Stored data entries:

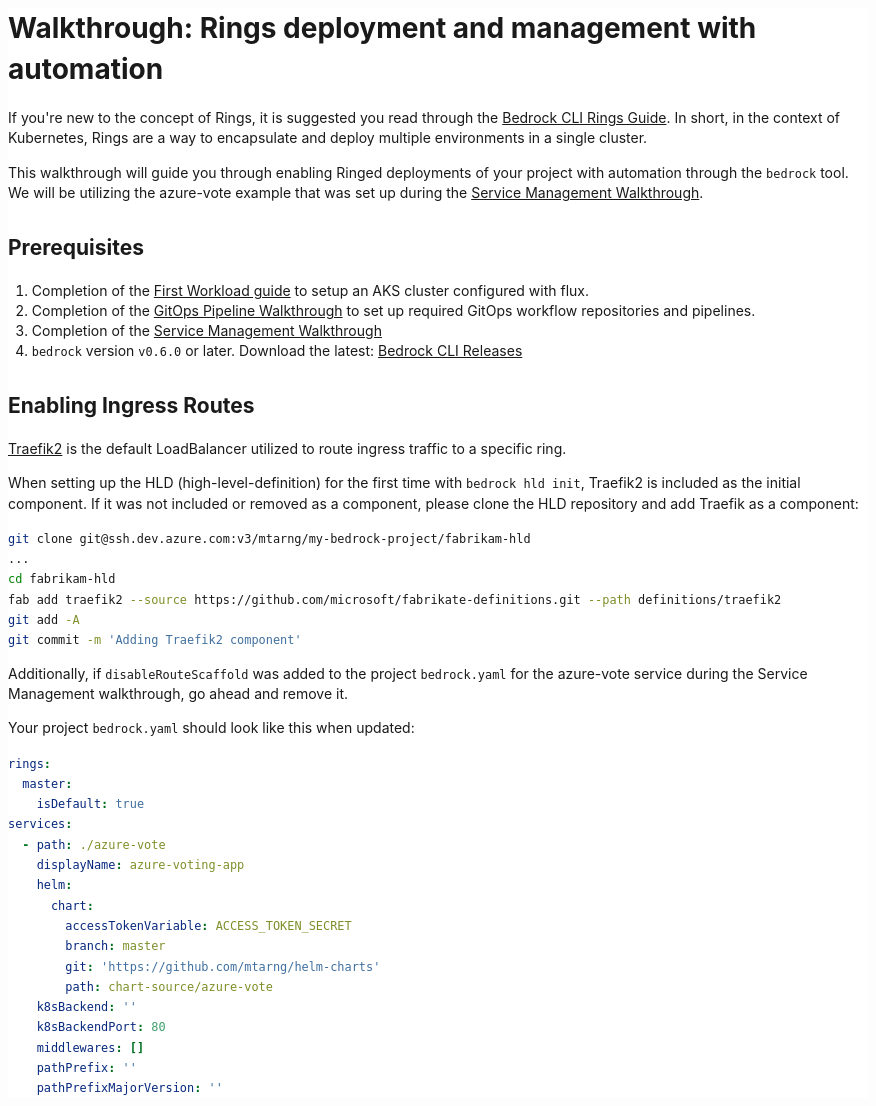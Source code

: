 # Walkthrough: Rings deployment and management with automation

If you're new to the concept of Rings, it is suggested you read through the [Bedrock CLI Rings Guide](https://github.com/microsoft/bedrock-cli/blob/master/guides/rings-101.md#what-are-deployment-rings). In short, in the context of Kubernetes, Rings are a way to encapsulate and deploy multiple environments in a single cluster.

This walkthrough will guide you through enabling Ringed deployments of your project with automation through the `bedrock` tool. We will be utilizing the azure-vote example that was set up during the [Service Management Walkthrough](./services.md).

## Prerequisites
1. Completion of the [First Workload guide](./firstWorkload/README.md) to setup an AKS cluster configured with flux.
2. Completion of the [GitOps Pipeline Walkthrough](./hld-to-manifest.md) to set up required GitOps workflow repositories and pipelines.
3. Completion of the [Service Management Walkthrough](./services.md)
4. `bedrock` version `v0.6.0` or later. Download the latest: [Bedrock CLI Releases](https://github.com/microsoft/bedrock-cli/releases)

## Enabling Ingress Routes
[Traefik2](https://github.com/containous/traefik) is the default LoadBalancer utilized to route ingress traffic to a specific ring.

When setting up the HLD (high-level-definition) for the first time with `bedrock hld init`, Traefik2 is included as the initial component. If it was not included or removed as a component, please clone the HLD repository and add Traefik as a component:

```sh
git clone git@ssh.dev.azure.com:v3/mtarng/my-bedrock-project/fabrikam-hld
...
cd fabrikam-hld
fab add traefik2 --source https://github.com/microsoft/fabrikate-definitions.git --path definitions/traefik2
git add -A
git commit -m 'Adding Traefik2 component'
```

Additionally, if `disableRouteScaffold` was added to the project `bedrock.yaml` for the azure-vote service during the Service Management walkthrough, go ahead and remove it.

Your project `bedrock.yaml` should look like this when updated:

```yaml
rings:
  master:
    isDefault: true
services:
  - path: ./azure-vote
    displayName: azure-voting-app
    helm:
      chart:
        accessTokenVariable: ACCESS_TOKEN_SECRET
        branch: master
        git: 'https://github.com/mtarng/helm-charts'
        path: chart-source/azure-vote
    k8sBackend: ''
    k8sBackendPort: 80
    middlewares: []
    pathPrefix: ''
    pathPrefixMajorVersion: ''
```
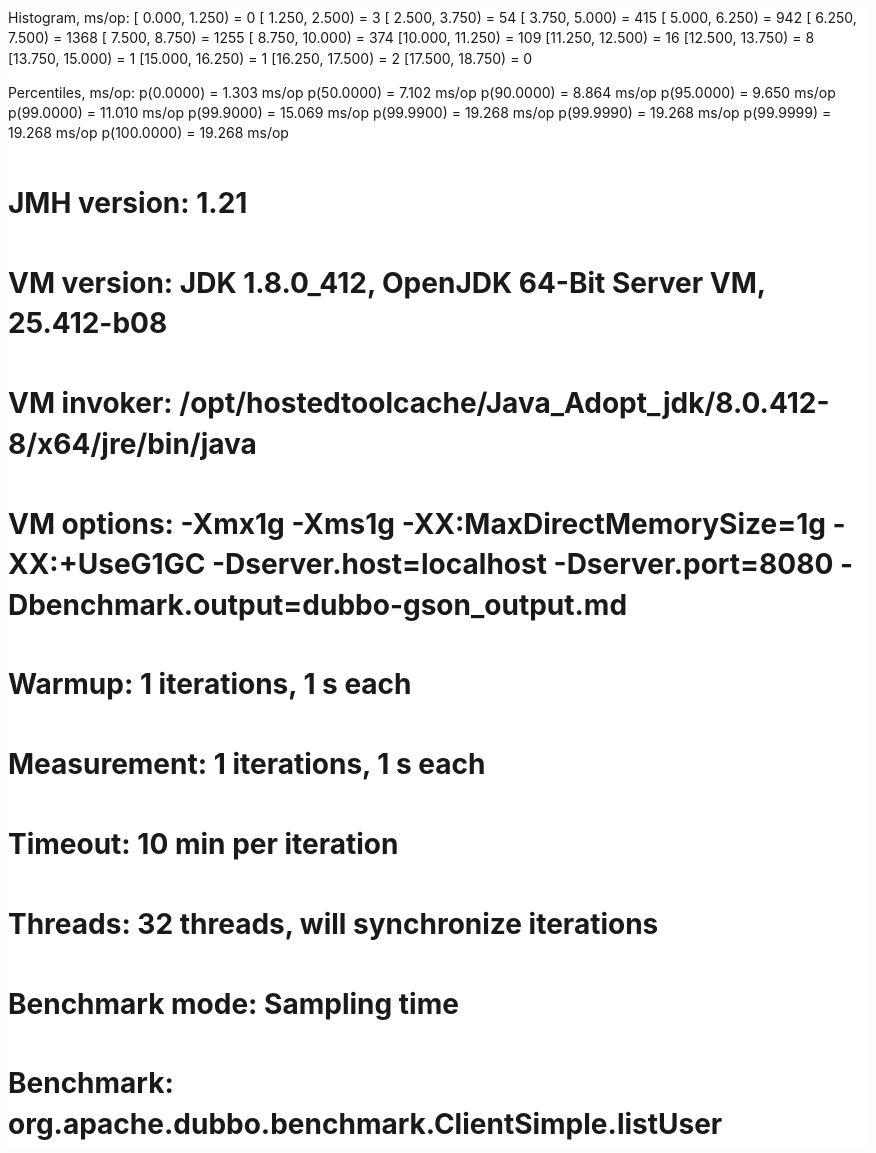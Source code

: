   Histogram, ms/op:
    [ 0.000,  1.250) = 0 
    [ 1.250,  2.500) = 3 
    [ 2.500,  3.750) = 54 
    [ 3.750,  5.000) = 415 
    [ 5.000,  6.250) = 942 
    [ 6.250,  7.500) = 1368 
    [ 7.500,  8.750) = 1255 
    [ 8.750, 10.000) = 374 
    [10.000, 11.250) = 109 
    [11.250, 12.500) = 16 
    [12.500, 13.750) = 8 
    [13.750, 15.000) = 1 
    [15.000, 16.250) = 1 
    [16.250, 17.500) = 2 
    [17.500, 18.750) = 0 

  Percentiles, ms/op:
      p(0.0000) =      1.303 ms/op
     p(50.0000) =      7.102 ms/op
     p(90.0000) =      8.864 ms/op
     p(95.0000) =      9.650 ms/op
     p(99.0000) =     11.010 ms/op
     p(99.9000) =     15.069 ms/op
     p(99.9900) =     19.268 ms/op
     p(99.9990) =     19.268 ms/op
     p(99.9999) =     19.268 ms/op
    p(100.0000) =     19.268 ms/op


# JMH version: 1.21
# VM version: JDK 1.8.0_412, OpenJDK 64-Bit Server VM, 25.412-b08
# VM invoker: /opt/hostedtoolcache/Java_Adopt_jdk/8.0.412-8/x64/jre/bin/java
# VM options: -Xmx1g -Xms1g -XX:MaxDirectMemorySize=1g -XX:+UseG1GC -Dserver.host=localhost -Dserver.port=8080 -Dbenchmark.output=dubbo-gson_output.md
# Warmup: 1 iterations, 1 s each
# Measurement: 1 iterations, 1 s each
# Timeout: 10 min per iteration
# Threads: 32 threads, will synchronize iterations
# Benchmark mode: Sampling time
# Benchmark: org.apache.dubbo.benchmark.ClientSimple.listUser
...
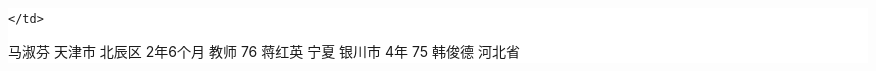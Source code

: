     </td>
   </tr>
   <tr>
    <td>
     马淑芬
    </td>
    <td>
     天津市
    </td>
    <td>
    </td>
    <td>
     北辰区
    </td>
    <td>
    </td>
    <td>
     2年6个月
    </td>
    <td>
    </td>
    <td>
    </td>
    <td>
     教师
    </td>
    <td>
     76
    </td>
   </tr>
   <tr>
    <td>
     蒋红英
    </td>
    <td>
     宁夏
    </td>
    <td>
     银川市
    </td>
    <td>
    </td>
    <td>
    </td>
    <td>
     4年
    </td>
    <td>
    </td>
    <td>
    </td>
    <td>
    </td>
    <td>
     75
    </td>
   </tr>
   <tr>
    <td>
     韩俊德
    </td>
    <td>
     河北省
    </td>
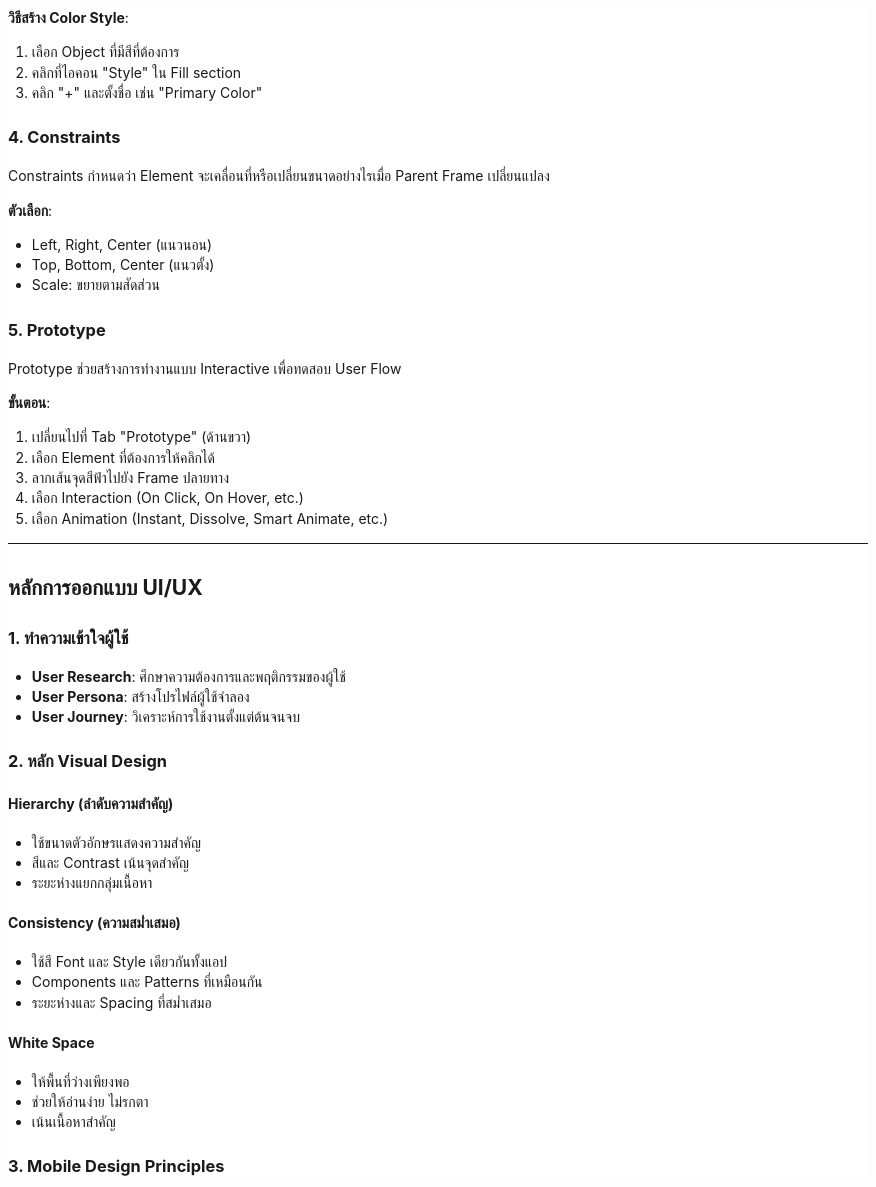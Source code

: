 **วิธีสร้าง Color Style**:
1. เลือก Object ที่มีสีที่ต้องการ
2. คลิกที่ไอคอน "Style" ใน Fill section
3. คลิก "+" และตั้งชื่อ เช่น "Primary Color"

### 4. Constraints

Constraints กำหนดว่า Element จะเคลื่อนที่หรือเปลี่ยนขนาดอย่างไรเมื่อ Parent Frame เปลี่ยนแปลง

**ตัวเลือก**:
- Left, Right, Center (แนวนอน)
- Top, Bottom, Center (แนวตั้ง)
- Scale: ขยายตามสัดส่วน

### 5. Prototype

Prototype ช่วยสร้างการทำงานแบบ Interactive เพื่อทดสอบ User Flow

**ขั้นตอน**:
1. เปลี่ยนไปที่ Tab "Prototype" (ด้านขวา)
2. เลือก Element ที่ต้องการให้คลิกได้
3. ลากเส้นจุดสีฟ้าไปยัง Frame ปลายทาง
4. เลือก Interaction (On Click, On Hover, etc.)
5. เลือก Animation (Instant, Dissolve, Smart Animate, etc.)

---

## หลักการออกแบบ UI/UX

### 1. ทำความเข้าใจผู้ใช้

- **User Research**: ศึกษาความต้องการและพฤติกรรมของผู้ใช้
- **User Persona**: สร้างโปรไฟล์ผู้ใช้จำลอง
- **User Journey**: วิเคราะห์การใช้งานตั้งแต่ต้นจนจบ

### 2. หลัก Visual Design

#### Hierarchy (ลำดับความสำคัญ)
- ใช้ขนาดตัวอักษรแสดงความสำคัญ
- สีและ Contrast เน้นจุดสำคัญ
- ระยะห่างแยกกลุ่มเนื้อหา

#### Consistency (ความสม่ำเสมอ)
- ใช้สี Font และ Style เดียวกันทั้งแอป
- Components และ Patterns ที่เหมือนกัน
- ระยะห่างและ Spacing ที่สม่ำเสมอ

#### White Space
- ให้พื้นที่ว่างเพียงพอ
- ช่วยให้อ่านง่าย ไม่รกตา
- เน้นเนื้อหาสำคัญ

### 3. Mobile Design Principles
...
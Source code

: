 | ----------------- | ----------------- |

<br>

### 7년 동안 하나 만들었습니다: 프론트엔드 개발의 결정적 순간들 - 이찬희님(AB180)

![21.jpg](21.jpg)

◆ **AIM OF THE TASK**: Among the entries above, find the line with "- ช่วยให้อ่านง่าย ไม่รกตา" and the line with "### 3. Mobile Design Principles"; give again exactly these two lines and all lines between them.

◆ **ANSWER TO THIS TASK**:
- ช่วยให้อ่านง่าย ไม่รกตา
- เน้นเนื้อหาสำคัญ

### 3. Mobile Design Principles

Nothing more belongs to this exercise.